The updated Guidance for Nonbank Financial Company Determinations (Nonbank Designations Guidance) sets forth the Council’s procedures for considering whether to designate a nonbank financial company for Federal Reserve supervision and prudential standards under section 113 of the Dodd-Frank Wall Street Reform and Consumer Protection Act (Dodd-Frank Act). The Nonbank Designations Guidance provides a transparent process and significant opportunities for engagement with both a nonbank financial company under review and its existing regulators.
“Financial stability is a public good, and we need a robust structure to monitor and address the build-up of risks that could threaten the financial system,” Secretary of the Treasury Janet L. Yellen said. “Congress created FSOC after the global financial crisis to identify and respond to risks to financial stability, and our actions today go to the heart of fulfilling that critical mission. Establishing an analytic framework and a durable process for the Council’s use of its designation authority will strengthen our ability to mitigate the risks of financial crises that can devastate businesses and households.”
Today’s actions by the Council will:
- Improve the Council’s ability to address risks to financial stability. By identifying common vulnerabilities and establishing clear procedures for the Council, the Analytic Framework and the Nonbank Designations Guidance create effective approaches for the Council to use any of its authorities to identify and respond to potential risks to U.S. financial stability. The Council will not prioritize the use of any one authority over others; the Council’s response to any potential risk to financial stability will be based on an assessment of the circumstances. The Nonbank Designations Guidance continues to provide for the use of an activities-based approach to address risks to financial stability where appropriate.
- Provide greater public transparency. The Analytic Framework provides new insight into how the Council will monitor the financial system for potential financial stability risks, evaluate identified risks, and act to mitigate risks. For the first time, the Analytic Framework explains how the Council considers risks irrespective of their source, and how the Council addresses risks using the full range of its authorities.

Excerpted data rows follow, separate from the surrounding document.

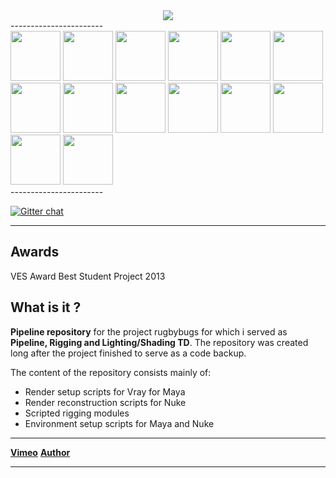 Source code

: 

<div align="center">
	<a href="https://vimeo.com/timmwagener/rugbybugs" target="_blank"><img src="http://www.kiiia.com/rugbyBugs/repo/dragonfly.jpg"></a>
</div>
-----------------------
<div align="left">
	<a href="http://www.kiiia.com/rugbyBugs/repo/ants.jpg" target="_blank"><img width="80" height="80" src="http://www.kiiia.com/rugbyBugs/repo/ants_thumb.jpg"></a>
	<a href="http://www.kiiia.com/rugbyBugs/repo/caterpillar.jpg" target="_blank"><img width="80" height="80" src="http://www.kiiia.com/rugbyBugs/repo/caterpillar_thumb.jpg"></a>
	<a href="http://www.kiiia.com/rugbyBugs/repo/dragonfly.jpg" target="_blank"><img width="80" height="80" src="http://www.kiiia.com/rugbyBugs/repo/dragonfly_thumb.jpg"></a>
	<a href="http://www.kiiia.com/rugbyBugs/repo/fmx_logo.jpg" target="_blank"><img width="80" height="80" src="http://www.kiiia.com/rugbyBugs/repo/fmx_logo_thumb.jpg"></a>
	<a href="http://www.kiiia.com/rugbyBugs/repo/frog.jpg" target="_blank"><img width="80" height="80" src="http://www.kiiia.com/rugbyBugs/repo/frog_thumb.jpg"></a>
	<a href="http://www.kiiia.com/rugbyBugs/repo/snail_chrystal.jpg" target="_blank"><img width="80" height="80" src="http://www.kiiia.com/rugbyBugs/repo/snail_chrystal_thumb.jpg"></a>
	<a href="http://www.kiiia.com/rugbyBugs/repo/rb_tools_maya.jpg" target="_blank"><img width="80" height="80" src="http://www.kiiia.com/rugbyBugs/repo/rb_tools_maya_thumb.jpg"></a>
	<a href="http://www.kiiia.com/rugbyBugs/repo/rb_tools_nuke.jpg" target="_blank"><img width="80" height="80" src="http://www.kiiia.com/rugbyBugs/repo/rb_tools_nuke_thumb.jpg"></a>
	<a href="http://www.kiiia.com/rugbyBugs/repo/chrystal_purple_glow.jpg" target="_blank"><img width="80" height="80" src="http://www.kiiia.com/rugbyBugs/repo/chrystal_purple_glow_thumb.jpg"></a>
	<a href="http://www.kiiia.com/rugbyBugs/repo/chrystal_red_glow.jpg" target="_blank"><img width="80" height="80" src="http://www.kiiia.com/rugbyBugs/repo/chrystal_red_glow_thumb.jpg"></a>
	<a href="http://www.kiiia.com/rugbyBugs/repo/chrystal_sss_golden.jpg" target="_blank"><img width="80" height="80" src="http://www.kiiia.com/rugbyBugs/repo/chrystal_sss_golden_thumb.jpg"></a>
	<a href="http://www.kiiia.com/rugbyBugs/repo/chrystal_white_fog.jpg" target="_blank"><img width="80" height="80" src="http://www.kiiia.com/rugbyBugs/repo/chrystal_white_fog_thumb.jpg"></a>
	<a href="http://www.kiiia.com/rugbyBugs/repo/logo_reworked.jpg" target="_blank"><img width="80" height="80" src="http://www.kiiia.com/rugbyBugs/repo/logo_reworked_thumb.jpg"></a>
	<a href="http://www.kiiia.com/rugbyBugs/repo/purple_sss_ball.jpg" target="_blank"><img width="80" height="80" src="http://www.kiiia.com/rugbyBugs/repo/purple_sss_ball_thumb.jpg"></a>
</div>
-----------------------

[![Gitter chat](https://badges.gitter.im/gitterHQ/gitter.png)](https://gitter.im/timmwagener/rugbybugs)

-----------------------


Awards
-----------------------
VES Award Best Student Project 2013


What is it ?
-----------------------
**Pipeline repository** for the project rugbybugs for which i served as **Pipeline, Rigging and Lighting/Shading TD**. The repository was created long after the project finished to serve as a code backup.

The content of the repository consists mainly of:
* Render setup scripts for Vray for Maya
* Render reconstruction scripts for Nuke
* Scripted rigging modules
* Environment setup scripts for Maya and Nuke


-----------------------

[**Vimeo**](https://vimeo.com/timmwagener/rugbybugs) [**Author**](http://www.timmwagener.com/)

-----------------------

- Ensure a rigorous and transparent designation process. The Nonbank Designations Guidance maintains the Council’s strong existing processes for companies that the Council considers for potential designation. Under the Nonbank Designations Guidance, there is a multi-step process of significant engagement with a company under review and its primary financial regulator, enabling a company to act to mitigate risks identified by the Council.
The Council issued a Proposed Analytic Framework and Proposed Nonbank Designations Guidance for public comment in April 2023 and provided for a 90-day comment period. The documents approved by the Council today reflect feedback from the public. The Analytic Framework will be effective upon publication in the Federal Register, and the Nonbank Designations Guidance will be effective 60 days after publication in the Federal Register.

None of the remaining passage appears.